Il comunicato – di per sé puntualissimo nei contenuti – ha innescato tuttavia un prevedibile telefono senza fili nelle riprese stampa, in cui i 7 GW di pareri favorevoli sono rapidamente e fatalmente diventati i 7 GW di autorizzazioni agli impianti alle fonti rinnovabili: un’interpretazione che, naturalmente, non corrisponde a realtà, sebbene si sia assistito a una forte crescita delle autorizzazioni nel 2022, in cui il dato dovrebbe aver superato cifra 5 GW.

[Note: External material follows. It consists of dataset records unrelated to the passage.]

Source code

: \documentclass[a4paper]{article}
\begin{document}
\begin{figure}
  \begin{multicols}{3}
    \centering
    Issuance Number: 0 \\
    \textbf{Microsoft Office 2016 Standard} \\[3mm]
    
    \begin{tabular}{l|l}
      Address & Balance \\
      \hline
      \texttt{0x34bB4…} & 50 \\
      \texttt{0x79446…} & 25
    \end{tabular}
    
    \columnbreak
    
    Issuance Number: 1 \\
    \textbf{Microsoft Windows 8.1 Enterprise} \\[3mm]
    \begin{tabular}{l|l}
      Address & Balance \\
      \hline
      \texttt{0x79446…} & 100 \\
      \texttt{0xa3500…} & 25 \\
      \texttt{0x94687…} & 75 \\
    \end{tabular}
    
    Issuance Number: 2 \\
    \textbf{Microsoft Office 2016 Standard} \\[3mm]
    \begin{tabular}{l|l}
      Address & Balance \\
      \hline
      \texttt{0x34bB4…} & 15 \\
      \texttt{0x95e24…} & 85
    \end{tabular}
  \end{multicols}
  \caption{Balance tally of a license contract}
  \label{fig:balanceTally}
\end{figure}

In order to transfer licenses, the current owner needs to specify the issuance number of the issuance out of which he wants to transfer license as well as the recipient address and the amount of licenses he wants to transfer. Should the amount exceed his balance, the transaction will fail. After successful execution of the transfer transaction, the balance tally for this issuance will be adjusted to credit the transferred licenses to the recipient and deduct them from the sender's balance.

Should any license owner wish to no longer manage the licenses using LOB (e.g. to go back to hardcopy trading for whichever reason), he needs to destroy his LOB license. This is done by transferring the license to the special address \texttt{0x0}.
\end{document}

L’equivoco offre tuttavia l’occasione per alcuni chiarimenti e, al contempo, alcune considerazioni. In primis giova chiarire che i 7 GW di pareri sono quelli espressi dalla Commissione VIA-VAS (anche nota come Commissione 1, quella incaricata di valutare i progetti eolici presentati entro settembre 2021) e dalla Commissione PNRR-PNIEC (la Commissione 2, che valuta tutti i progetti fotovoltaici e gli eolici presentati dopo settembre 2021).
Per quanto cruciale, si tratta di uno dei pareri necessari al rilascio della VIA Nazionale: l’altro parere pesante è quello rilasciato dal Ministero della Cultura, fino ad oggi il vero ostacolo nel percorso – si ricorda infatti che nel 2022 sono state rilasciate VIA con il parere positivo di entrambi gli enti solo in 10 casi (6 fotovoltaici, 4 eolici).
Dunque, questi 7 GW, per trasformarsi in VIA positive, avranno bisogno anche di un parere positivo da parte del MiC – questo salvo prove di forza da parte del MASE, che potrebbe – come già accaduto in passato, con ben 35 progetti solo nel 2022 – chiedere al Consiglio dei Ministri di dirimere il dissenso: se nel caso del Governo Draghi ha quasi sempre prevalso la posizione delle Commissioni (dunque del MASE e, in ultima istanza, degli operatori), c’è molta curiosità su quale sarà l’orientamento del Governo Meloni.
Purtroppo, anche dopo l’ottenimento della VIA, la partita per i produttori non sarà chiusa: ci si dovrà spostare in Regione, per l’ottenimento dell’Autorizzazione Unica. La storia dimostra che i progetti con VIA positiva generalmente riescono a ottenere anche l’Autorizzazione Unica, sebbene talora siano costretti a confrontarsi con le medesime osservazioni già ricevute in sede di Commissione. Ora però il flusso sembra essersi rallentato, se si pensa che dei 48 progetti che hanno ottenuto la VIA dopo l’estate 2021, appena 3 hanno ottenuto l’autorizzazione: come a dire che in un processo che pare essere stato centralizzato, le Regioni non ci stanno a fare da tappezzeria.
I 7 GW del comunicato MITE sono dunque un buon inizio: certamente non ancora un risultato.